UPWARD!: Building and Leveraging your Network to Advance Your Career

"Increasingly, leadership today is defined not just by how many hours you spend at your computer, but your ability to connect to others, says Carol Bartz, former Yahoo CEO and Lisa Lambert, founder of UPWARD."

That's the start of "Why women should do less and network more," an article the two wrote for Fortune last November. It's also the premise behind UPWARD (Uniting Professional Women Accelerating Relationships & Development), the global networking organization for senior professional women that Lambert founded in 2013.

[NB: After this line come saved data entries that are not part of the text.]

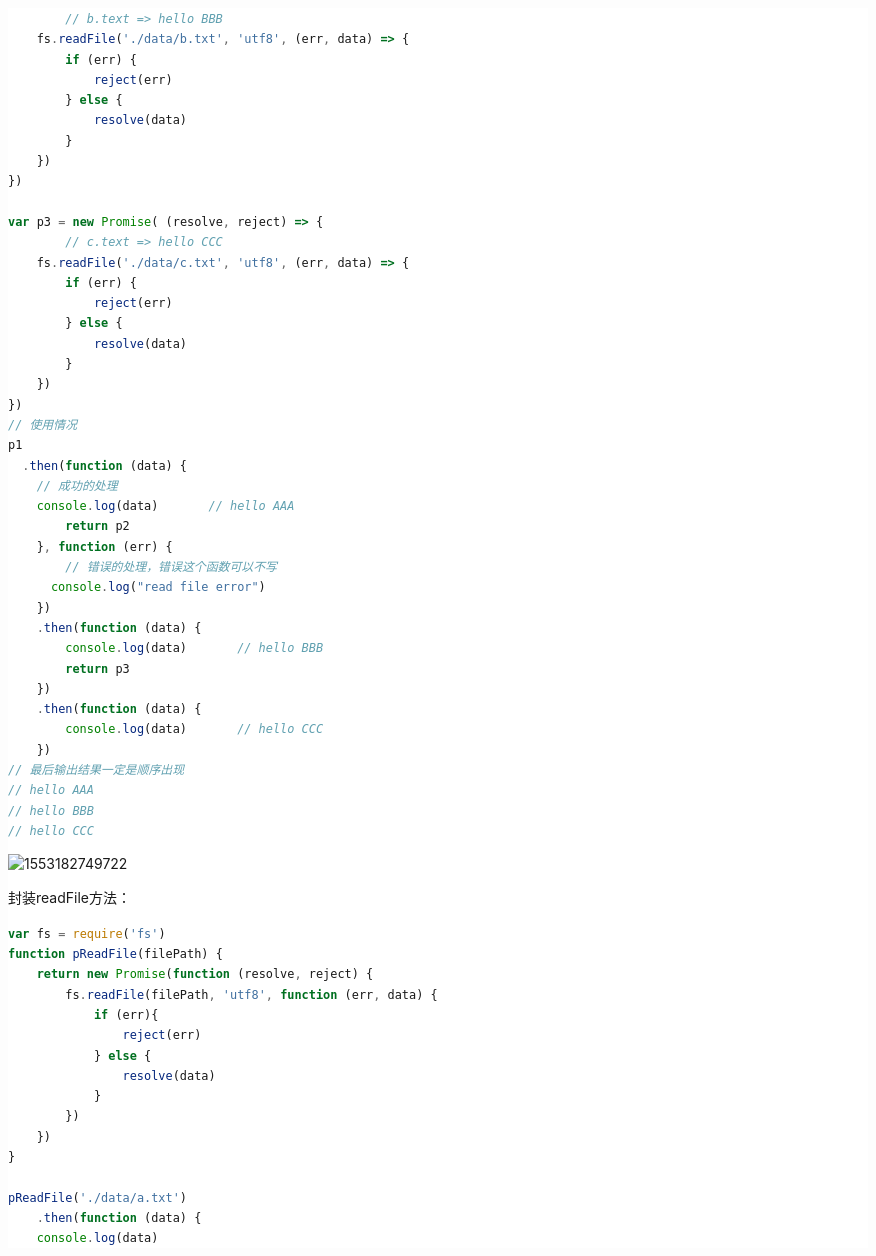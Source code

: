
 ```javascript
		// b.text => hello BBB
    fs.readFile('./data/b.txt', 'utf8', (err, data) => {
        if (err) {
            reject(err)
        } else {
            resolve(data)
        }
    }) 
})

var p3 = new Promise( (resolve, reject) => {
		// c.text => hello CCC
    fs.readFile('./data/c.txt', 'utf8', (err, data) => {
        if (err) {
            reject(err)
        } else {
            resolve(data)
        }
    })
})
// 使用情况
p1
  .then(function (data) {
  	// 成功的处理
  	console.log(data)		// hello AAA
		return p2
	}, function (err) {
		// 错误的处理，错误这个函数可以不写
	  console.log("read file error")
	})
	.then(function (data) {
		console.log(data)		// hello BBB
		return p3
	})
	.then(function (data) {
		console.log(data)		// hello CCC
	})
// 最后输出结果一定是顺序出现
// hello AAA
// hello BBB
// hello CCC
```

![1553182749722](G:\self_study\nodejs_study\05\1553182749722.png)

封装readFile方法：

```javascript
var fs = require('fs')
function pReadFile(filePath) {
    return new Promise(function (resolve, reject) {
        fs.readFile(filePath, 'utf8', function (err, data) {
            if (err){
                reject(err)
            } else {
                resolve(data)
            }
        })
    })
}

pReadFile('./data/a.txt')
    .then(function (data) {
    console.log(data)
```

"It's something I had been thinking about for some time. I've seen the disparity in opportunities for men and women in high-tech and in venture capital," says Lambert, who has worked at Intel Corp. for nearly 18 years. "In venture capital, 4 percent of the general partners are women, just 4 percent, which is amazing to me. And in tech, the numbers aren't much better."

Across all industries, sadly, the numbers say it all. If you look at the professional workplace in America, women are 51.5 percent of the professional workforce, says Lambert. "But when you get to the executive positions, the number drops to 13 percent, and when you get to the CEO's office, it drops to 4 percent."

While technology and venture capital are not exactly bastions of progress for women, those numbers illustrate the problem that Lambert, along with many women in business face: the conscious and unconscious bias about women in executive and leadership positions, no matter the industry.

"If I'm experiencing it," says Lambert, vice president of Intel Capital, Intel's venture capital arm, "then how many other women are experiencing it? I'm a fairly senior woman at Intel, yet this happens to me on a regular basis. So I asked myself, what can I do to help effect change?"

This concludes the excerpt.